The goal of ThisMember in terms of performance is to have minimal, if any, impact on performance. To achieve this, ThisMember makes use of the expanded Expression API of .NET 4. This allows it to craft complex expressions, that are tuned specifically for the types that you're mapping, but that still allow users of the library to influence the generated expressions by plugging in their own. It then takes these expressions and compiles it into a reusable method.

Compilation stage

The first stage of the mapping process is building up the expression tree. This is a pretty fast process and is done only once. This expression tree is then compiled, this too only happens once for every map. The compilation stage takes somewhere in the ballpark area of 25ms.

Mapping

After compilation, the map is available as a delegate to a dynamically generated method, which is then cached by the MemberMapper. There's two ways you can actually perform the mapping:

var result = mapper.Map<Customer, CustomerDto>(customer);

This involves a few object instantiations and a Dictionary look-up, but is still pretty zippy. This is how you would normally use it. However, in case you really need it, the other option is to get the map once and invoke the delegate directly:

var map = mapper.GetMap<Customer, CustomerDto>();

for(var i = 0; i < 1000000; i++)
{
  var result = map.MappingFunction(customer, new CustomerDto());
}

Given the following types:

public class Order
{
  public decimal Amount { get; set; }
}

public class Customer
{
  public int CustomerID { get; set; }
  public string FirstName { get; set; }
  public string LastName { get; set; }
  public IList<Order> Orders { get; set; }
}

public class CustomerDto
{
  public int CustomerID { get; set; }
  public string FirstName { get; set; }
  public string LastName { get; set; }
  public string FullName { get; set; }
  public decimal OrderAmount { get; set; }
}

And the following mapping definition in ThisMember:

var map = mapper.CreateMap<Customer, CustomerDto>(customMapping: src => new CustomerDto
{
  FullName = src.FirstName + " " + src.LastName,
  OrderAmount = src.Orders.Sum(o => o.Amount)
});

And the following customer:

var customer = new Customer
{
  CustomerID = 1,
  FirstName = "John",
  LastName = "Doe",
  Orders = new List<Order>
  {
    new Order
    {
      Amount = 100m
    },
    new Order
    {
      Amount = 15m
    },
    new Order
    {
      Amount = 150m
    }
  }
};

The performance characteristics for mapping those classes 1 million times look as follows:

  • Map compilation: 36ms.
  • Manually written inline mapping code: 370ms.
  • ThisMember "slow" (mapper.Map<TSource, TDestination>): 700ms.
  • ThisMember "fast" (map.MappingFunction): 370ms.

So there's really no performance difference at all if you use the delegate directly.

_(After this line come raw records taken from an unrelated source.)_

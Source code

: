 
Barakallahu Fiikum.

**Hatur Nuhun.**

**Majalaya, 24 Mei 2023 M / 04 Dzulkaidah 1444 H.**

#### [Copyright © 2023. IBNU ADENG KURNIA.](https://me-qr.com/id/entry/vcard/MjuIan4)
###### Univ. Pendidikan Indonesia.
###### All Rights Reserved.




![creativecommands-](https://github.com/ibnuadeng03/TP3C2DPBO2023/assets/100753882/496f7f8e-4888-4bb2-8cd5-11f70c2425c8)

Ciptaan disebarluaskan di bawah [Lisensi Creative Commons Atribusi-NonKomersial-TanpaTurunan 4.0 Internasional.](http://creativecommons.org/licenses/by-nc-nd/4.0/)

Of course, out of convenience you'll probably use the easier way (mapper.Map<TSource, TDestination>) most of the time and as you can see, the performance difference is minimal.

The performance characteristics are different if your mapping meets one of the following criteria:

  • One of the types to map is non-public.
  • One of the types to map is generic.
  • Your custom mapping uses a non-public method or property.
  • Your custom mapping captured a local variable in a closure.
  • You turned off the option mapper.Options.Compilation.CompileToDynamicAssembly.

In that case, the expression tree does not get compiled to a new dynamic assembly, because it won't be able to access the non-public types, but a new DynamicMethod is created, which for unknown reasons carries a small but noticeable invocation penalty.

The same benchmark, but now Customer is an internal class:

  • ThisMember "slow" (mapper.Map<TSource, TDestination>): 980ms.
  • ThisMember "fast" (map.MappingFunction): 640ms.

So ideally, all classes that you map should be public and non-generic.